__What to produce__.
In the entries that follow, find each line with the word "forth" and copy it.

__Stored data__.
•••••

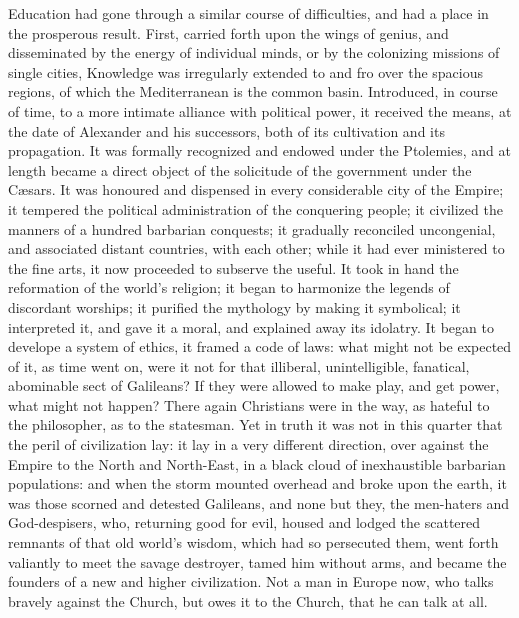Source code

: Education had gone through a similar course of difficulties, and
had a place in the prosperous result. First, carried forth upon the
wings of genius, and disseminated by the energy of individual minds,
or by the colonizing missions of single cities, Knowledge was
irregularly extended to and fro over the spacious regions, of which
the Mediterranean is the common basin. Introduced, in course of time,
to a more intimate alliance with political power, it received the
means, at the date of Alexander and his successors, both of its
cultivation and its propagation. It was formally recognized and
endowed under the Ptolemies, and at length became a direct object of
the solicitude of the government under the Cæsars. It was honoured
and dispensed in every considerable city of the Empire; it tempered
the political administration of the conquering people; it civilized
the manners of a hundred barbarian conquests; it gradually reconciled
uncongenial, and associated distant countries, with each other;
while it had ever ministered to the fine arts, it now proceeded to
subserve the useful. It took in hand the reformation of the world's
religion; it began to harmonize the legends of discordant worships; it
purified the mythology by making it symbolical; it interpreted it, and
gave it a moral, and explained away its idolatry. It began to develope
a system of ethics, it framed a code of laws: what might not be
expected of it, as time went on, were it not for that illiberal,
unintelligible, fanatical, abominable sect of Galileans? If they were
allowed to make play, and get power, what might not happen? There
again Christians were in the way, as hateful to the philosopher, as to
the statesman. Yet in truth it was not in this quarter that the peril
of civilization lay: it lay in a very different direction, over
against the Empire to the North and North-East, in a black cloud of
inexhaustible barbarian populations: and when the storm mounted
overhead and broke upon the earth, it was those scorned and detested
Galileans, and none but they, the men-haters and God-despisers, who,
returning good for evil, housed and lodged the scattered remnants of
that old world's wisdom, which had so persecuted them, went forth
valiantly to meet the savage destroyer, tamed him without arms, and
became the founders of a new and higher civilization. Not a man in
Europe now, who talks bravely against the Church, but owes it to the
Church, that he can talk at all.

•••••

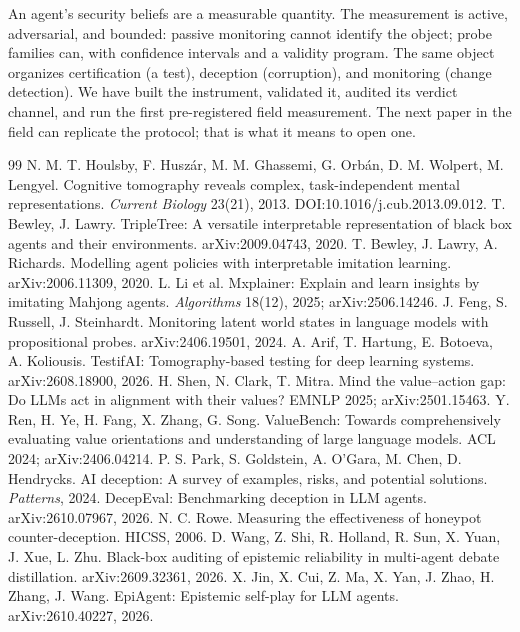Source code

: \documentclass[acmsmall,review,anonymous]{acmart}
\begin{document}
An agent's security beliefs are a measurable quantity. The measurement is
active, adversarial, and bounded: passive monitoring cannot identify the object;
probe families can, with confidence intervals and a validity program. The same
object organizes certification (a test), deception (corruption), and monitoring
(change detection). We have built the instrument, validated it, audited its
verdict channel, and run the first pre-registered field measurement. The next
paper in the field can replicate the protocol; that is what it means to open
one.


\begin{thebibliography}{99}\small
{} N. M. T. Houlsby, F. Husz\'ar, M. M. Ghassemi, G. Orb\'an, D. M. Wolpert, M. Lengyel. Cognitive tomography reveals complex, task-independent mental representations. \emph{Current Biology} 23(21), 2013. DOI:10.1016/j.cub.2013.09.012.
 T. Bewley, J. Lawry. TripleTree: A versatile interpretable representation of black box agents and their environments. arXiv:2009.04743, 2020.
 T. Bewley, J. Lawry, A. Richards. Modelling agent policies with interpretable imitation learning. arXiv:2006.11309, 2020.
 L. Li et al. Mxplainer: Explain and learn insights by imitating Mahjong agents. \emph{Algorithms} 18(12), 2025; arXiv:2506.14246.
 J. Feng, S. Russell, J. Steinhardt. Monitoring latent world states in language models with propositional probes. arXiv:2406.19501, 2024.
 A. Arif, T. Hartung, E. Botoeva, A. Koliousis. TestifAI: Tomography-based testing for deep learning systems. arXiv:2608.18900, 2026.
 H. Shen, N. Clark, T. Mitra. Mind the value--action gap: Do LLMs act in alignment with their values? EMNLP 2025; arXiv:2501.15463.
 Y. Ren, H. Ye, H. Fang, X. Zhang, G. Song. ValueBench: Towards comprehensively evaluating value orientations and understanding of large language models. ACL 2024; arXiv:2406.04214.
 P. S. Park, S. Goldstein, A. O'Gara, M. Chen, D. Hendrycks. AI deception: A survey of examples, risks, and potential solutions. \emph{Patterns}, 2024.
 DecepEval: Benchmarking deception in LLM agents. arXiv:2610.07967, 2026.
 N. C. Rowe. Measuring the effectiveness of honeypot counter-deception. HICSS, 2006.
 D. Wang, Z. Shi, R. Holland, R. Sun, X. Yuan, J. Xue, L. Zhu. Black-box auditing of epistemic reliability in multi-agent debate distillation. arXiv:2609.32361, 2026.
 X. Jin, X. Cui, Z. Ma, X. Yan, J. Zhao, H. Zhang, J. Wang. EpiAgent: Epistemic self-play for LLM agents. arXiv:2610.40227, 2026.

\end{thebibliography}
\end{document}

•••••

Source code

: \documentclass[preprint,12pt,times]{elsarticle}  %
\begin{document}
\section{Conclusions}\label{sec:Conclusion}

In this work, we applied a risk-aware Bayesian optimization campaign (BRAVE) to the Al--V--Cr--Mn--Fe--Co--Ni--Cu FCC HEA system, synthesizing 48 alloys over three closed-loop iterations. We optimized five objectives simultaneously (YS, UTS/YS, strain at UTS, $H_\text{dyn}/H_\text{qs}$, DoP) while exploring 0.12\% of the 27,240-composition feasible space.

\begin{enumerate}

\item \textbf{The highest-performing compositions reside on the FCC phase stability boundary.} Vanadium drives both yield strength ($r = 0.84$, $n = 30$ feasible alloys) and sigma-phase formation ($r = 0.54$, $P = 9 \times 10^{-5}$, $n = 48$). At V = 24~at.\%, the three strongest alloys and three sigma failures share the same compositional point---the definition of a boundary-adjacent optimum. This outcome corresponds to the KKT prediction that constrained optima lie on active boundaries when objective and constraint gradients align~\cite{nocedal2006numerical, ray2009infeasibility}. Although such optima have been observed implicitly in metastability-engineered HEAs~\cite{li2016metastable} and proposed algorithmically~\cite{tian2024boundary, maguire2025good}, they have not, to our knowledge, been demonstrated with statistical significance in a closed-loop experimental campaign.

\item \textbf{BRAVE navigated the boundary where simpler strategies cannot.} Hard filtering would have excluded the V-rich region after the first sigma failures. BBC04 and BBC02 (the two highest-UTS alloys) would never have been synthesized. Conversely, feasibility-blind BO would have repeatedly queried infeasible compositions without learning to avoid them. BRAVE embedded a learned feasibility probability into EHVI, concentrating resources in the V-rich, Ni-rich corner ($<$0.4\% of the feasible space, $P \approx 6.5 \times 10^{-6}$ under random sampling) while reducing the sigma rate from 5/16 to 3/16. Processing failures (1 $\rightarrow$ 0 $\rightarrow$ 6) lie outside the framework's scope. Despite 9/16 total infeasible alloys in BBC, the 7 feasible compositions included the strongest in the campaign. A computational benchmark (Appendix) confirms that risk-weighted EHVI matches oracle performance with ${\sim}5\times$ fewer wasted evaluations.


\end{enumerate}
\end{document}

•••••

__Output for this exercise__.
had a place in the prosperous result. First, carried forth upon the
that old world's wisdom, which had so persecuted them, went forth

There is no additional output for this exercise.